La felicidad
Las sociedades felices no son necesariamente las más ricas, sino las que saben manejar mejor los inevitables sobresaltos de la vida
Les escribo esta columna desde un pequeño y remoto país a los pies de la cordillera del Himalaya: Bután. Llevaba mucho tiempo con ganas de ... visitarlo y, por fin, han coincidido varios factores para hacer realidad el deseo, aunque la estancia sea fugaz. Además de las montañas, este país es conocido por su interés en la felicidad. Eso, de por sí, ya tiene mérito pues se trata de algo que la humanidad lleva milenios persiguiendo sin demasiado éxito.
La neurociencia intenta desentrañar lo que ocurre en el cerebro cuando decimos «soy feliz». No parece que haya un botón mágico, ni una molécula en exclusiva, ni una región cerebral con forma de sonrisa. La felicidad aparece más bien como un cóctel inestable de neurotransmisores, dopamina, serotonina y oxitocina, cuyas acciones son a menudo contrapuestas. La dopamina es la entusiasta, celebra cada meta alcanzada, pero al minuto ya pregunta por la siguiente. La serotonina, más prudente, regula el bienestar general, esa sensación de estar «a gusto». Y la oxitocina nos hace confiar en los demás, un detalle importante si no queremos terminar solos. El problema es que estas tres «señoras» no siempre se ponen de acuerdo y, cuando lo hacen, no suelen durar mucho en armonía.
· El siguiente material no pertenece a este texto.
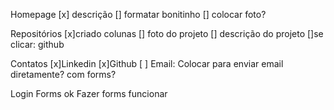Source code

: Homepage
[x] descrição
[] formatar bonitinho
[] colocar foto?


Repositórios
[x]criado colunas
[] foto do projeto
[] descrição do projeto
[]se clicar: github

Contatos
[x]Linkedin
[x]Github
[ ] Email: Colocar para enviar email diretamente? com forms?

Login
    Forms ok
    Fazer forms funcionar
Por ejemplo, la dopamina está asociada al deseo, no a la satisfacción duradera. Cuando conseguimos algo largamente esperado se produce un pico dopaminérgico. Pero, poco después, la curva cae y el cerebro pide dedicarse a un nuevo objetivo. Esto se llama adaptación hedónica, nos acostumbramos muy rápido también a lo bueno. Es un mecanismo evolutivo razonable, si la humanidad se hubiera conformado tras conseguir hacer el primer fuego, no habríamos llegado muy lejos. La felicidad estable no es un estado natural en el cerebro humano. Y eso explica por qué incluso alcanzar las metas más preciadas suele venir acompañado de un pequeño poso de decepción.
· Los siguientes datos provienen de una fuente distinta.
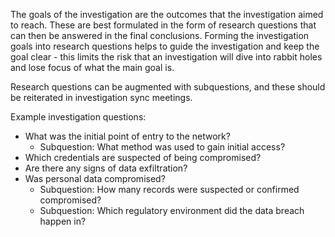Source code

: The goals of the investigation are the outcomes that the investigation aimed to reach. These are best formulated in the form of research questions that can then be answered in the final conclusions. Forming the investigation goals into research questions helps to guide the investigation and keep the goal clear - this limits the risk that an investigation will dive into rabbit holes and lose focus of what the main goal is.

Research questions can be augmented with subquestions, and these should be reiterated in investigation sync meetings.

Example investigation questions:
- What was the initial point of entry to the network?
	- Subquestion: What method was used to gain initial access?
- Which credentials are suspected of being compromised?
- Are there any signs of data exfiltration?
- Was personal data compromised?
	- Subquestion: How many records were suspected or confirmed compromised?
	- Subquestion: Which regulatory environment did the data breach happen in?
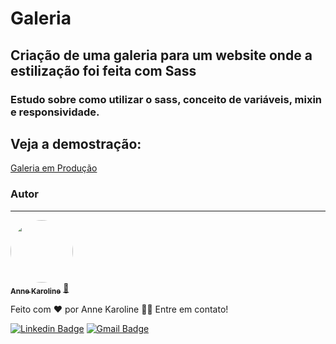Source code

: # Galeria
## Criação de uma galeria para um website onde a estilização foi feita com Sass

### Estudo sobre como utilizar o sass, conceito de variáveis, mixin e responsividade.

## Veja a demostração:  

<a href="https://galeria-sass.vercel.app/">Galeria em Produção</a>


### Autor
---

<a href="https://github.com/annekarolinefc">
 <img style="border-radius: 50%;" src="https://avatars.githubusercontent.com/u/58259238?v=4" width="100px;" alt=""/>
 <br />
 <sub><b>Anne Karoline</b></sub></a> <a href="https://github.com/annekarolinefc/" title="Anne Karoline">🚀</a>


Feito com ❤️ por Anne Karoline 👋🏽 Entre em contato!

[![Linkedin Badge](https://img.shields.io/badge/-Thiago-blue?style=flat-square&logo=Linkedin&logoColor=white&link=https://www.linkedin.com/in/tgmarinho/)](https://www.linkedin.com/in/devannekarolinefc/) 
[![Gmail Badge](https://img.shields.io/badge/-tgmarinho@gmail.com-c14438?style=flat-square&logo=Gmail&logoColor=white&link=mailto:tgmarinho@gmail.com)](mailto:annekarolinefc@gmail.com)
Y aquí aparece Bután, con su famoso índice de Felicidad Nacional Bruta. Mientras el resto del mundo mide sus toneladas de acero o los porcentajes de la inflación, aquí ponderan la paz interior, las relaciones sociales, la salud espiritual o el equilibrio con la naturaleza. Suena bastante ingenuo, pero tiene su lógica. Las sociedades felices no son necesariamente las más ricas, sino las que saben manejar mejor los inevitables sobresaltos de la vida. Lo paradójico es que al llegar aquí no se nota que la felicidad flote en el aire, no es algo que se respire. Parece, más bien, una aspiración colectiva, una forma de intentar vivir mejor sabiendo que la perfección no está al alcance de nadie.
La ciencia aporta otra perspectiva interesante, la felicidad no es un lugar al que se llega, sino un proceso dinámico. Algo así como caminar sobre una tabla estrecha que se mueve constantemente. Un experimento clásico demostró que la gente es más feliz cuando está absorbida en una tarea como trabajar, crear o ayudar, que cuando intenta relajarse «a la fuerza». El cerebro se lleva mal con el vacío y necesita un propósito, aunque sea pequeño y cotidiano. Otras investigaciones mostraron que los humanos somos muy malos prediciendo lo que nos hará felices. Sobreestimamos la alegría que nos darán los grandes logros y subestimamos la importancia de las pequeñas rutinas. La ciencia llama a esto «ilusión de enfoque», ponemos demasiada atención en algo concreto como una casa nueva o un ascenso, creyendo que será la clave de nuestra felicidad, cuando en realidad sólo es una pieza más del rompecabezas. También sabemos que parte de nuestra felicidad está 'preconfigurada'. Los genetistas estiman que alrededor del 40% de la variabilidad individual del bienestar tiene una base hereditaria. El resto depende de circunstancias y hábitos. Es decir, podemos influir en ella, pero no es algo completamente libre. Quizá de ahí venga la frustración de buscar recetas universales que, naturalmente, no existen.
Me queda la duda de si caminar por estos senderos contemplando picos y valles me dará esa iluminación tranquila prometida. O si, por el contrario, me ocurrirá lo que la neurociencia anticipa, que puede que disfrute, pero sin alcanzar ninguna epifanía definitiva. Y, sinceramente, está bien que sea así. Quizá la felicidad, vista con rigor científico y con algo de humor, no sea un trofeo ni un estado permanente, sino un intervalo, unos momentos breves de equilibrio entre lo que esperamos y lo que ocurre realmente. Al final, todo son escenarios, y la felicidad, si aparece, lo hace en formas pequeñas y fugaces, casi siempre sin avisar. Y quizá ese sea su secreto.